Even otherwise favorable news coverage echoed these concerns. As Dr. Bryan Reimer, a human factors research scientist at the Massachusetts Institute of Technology told The New York Times:
“One has to ask, is it really appropriate to shop in a car? As vehicles automate more, it is plausible that what is acceptable should change, but we haven’t really come to grips with what is appropriate to do on either a smartphone or using an in-car application while driving.”
Industry Treats Human Factors Research as an Afterthought
As Heather Stoner, General Manager for Realtime Technologies, points out, this example highlights a fundamental flaw in how we approach vehicle design.
“When they announced that you were going to be ordering your Tim Horton’s from your car,” Stoner notes, “I don’t think they even thought of what the decrement in driving behavior was going to be when you’re trying to order your latte from your nav screen. … Production or marketing or product development get a cool idea, and they don’t consider the human element—because it’s cool and we can do it. They don’t think about how this technology has to interact with the human and, guess what: The human is flawed”

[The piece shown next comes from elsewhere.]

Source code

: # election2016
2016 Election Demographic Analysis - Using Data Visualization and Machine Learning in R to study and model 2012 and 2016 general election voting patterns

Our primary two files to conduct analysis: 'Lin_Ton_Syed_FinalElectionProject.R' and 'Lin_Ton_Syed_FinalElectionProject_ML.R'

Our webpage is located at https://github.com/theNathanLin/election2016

The results are features that are, at best, bewildering to consumers—and enormously frustrating to human factors researchers, designers, and safety experts:
“Often what we see in industry,” Stoner notes, “is the idea goes into production, and then they go back and question if this was a good idea, or even safe. And then they study it and discover oh, wow, this is really bad.”
What’s truly frustrating, though, is how easy it is to get this right—as opposed to taking the time to develop and release a feature that, at best, “solves a problem that didn’t exist.” Simulation technology—Stoner’s specialty—can be used to very quickly test, prototype, and iterate through ideas.
“What should happen is you come up with a concept, you prototype it in simulation, you study the human with it, you refine the prototype, and then you iterate to where there is no decrement in driver behavior, or very little. And then, only then, would it go into production.” It’s a clean—and rapid—process that makes it much more likely that you’ll roll out features that are functional and actually something the buyer wants—and can use safely.